[Supplied material]:
━━━━━━━━━━
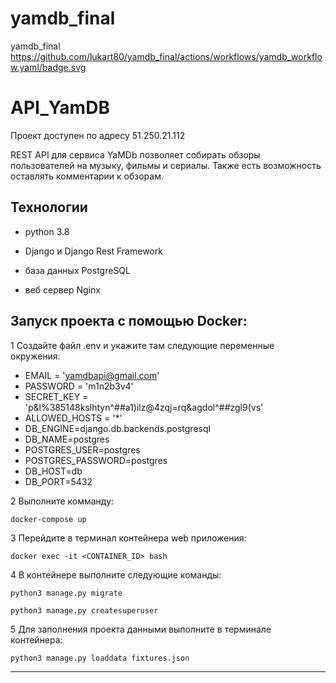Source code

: # yamdb_final
yamdb_final
https://github.com/lukart80/yamdb_final/actions/workflows/yamdb_workflow.yaml/badge.svg

# API_YamDB
Проект доступен по адресу 51.250.21.112

REST API для сервиса YaMDb позволяет собирать обзоры пользователей на 
музыку, фильмы и сериалы. Также есть возможность оставлять комментарии к обзорам.


## Технологии
- python 3.8
- Django и Django Rest Framework

- база данных PostgreSQL
- веб сервер Nginx


## Запуск проекта с помощью Docker:
1  Создайте файл .env и укажите там следующие переменные окружения:
- EMAIL = 'yamdbapi@gmail.com'
- PASSWORD = 'm1n2b3v4'
- SECRET_KEY = 'p&l%385148kslhtyn^##a1)ilz@4zqj=rq&agdol^##zgl9(vs'
- ALLOWED_HOSTS = '*'
- DB_ENGINE=django.db.backends.postgresql
- DB_NAME=postgres
- POSTGRES_USER=postgres
- POSTGRES_PASSWORD=postgres
- DB_HOST=db
- DB_PORT=5432

2  Выполните комманду:
```
docker-compose up
```
3  Перейдите в терминал контейнера web приложения:

```
docker exec -it <CONTAINER_ID> bash
```
4  В контейнере выполните следующие команды:
```
python3 manage.py migrate

python3 manage.py createsuperuser
```
5  Для заполнения проекта данными выполните в терминале контейнера:
```
python3 manage.py loaddata fixtures.json
```
_________________________________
━━━━━━━━━━
[What to do]: Reproduce the data exactly as it appears above. Pictures are to be left out.

[Written reply]:
Source code

: # yamdb_final
yamdb_final
https://github.com/lukart80/yamdb_final/actions/workflows/yamdb_workflow.yaml/badge.svg

# API_YamDB
Проект доступен по адресу 51.250.21.112

REST API для сервиса YaMDb позволяет собирать обзоры пользователей на 
музыку, фильмы и сериалы. Также есть возможность оставлять комментарии к обзорам.


## Технологии
- python 3.8
- Django и Django Rest Framework

- база данных PostgreSQL
- веб сервер Nginx


## Запуск проекта с помощью Docker:
1  Создайте файл .env и укажите там следующие переменные окружения:
- EMAIL = 'yamdbapi@gmail.com'
- PASSWORD = 'm1n2b3v4'
- SECRET_KEY = 'p&l%385148kslhtyn^##a1)ilz@4zqj=rq&agdol^##zgl9(vs'
- ALLOWED_HOSTS = '*'
- DB_ENGINE=django.db.backends.postgresql
- DB_NAME=postgres
- POSTGRES_USER=postgres
- POSTGRES_PASSWORD=postgres
- DB_HOST=db
- DB_PORT=5432

2  Выполните комманду:
```
docker-compose up
```
3  Перейдите в терминал контейнера web приложения:

```
docker exec -it <CONTAINER_ID> bash
```
4  В контейнере выполните следующие команды:
```
python3 manage.py migrate

python3 manage.py createsuperuser
```
5  Для заполнения проекта данными выполните в терминале контейнера:
```
python3 manage.py loaddata fixtures.json
```
_________________________________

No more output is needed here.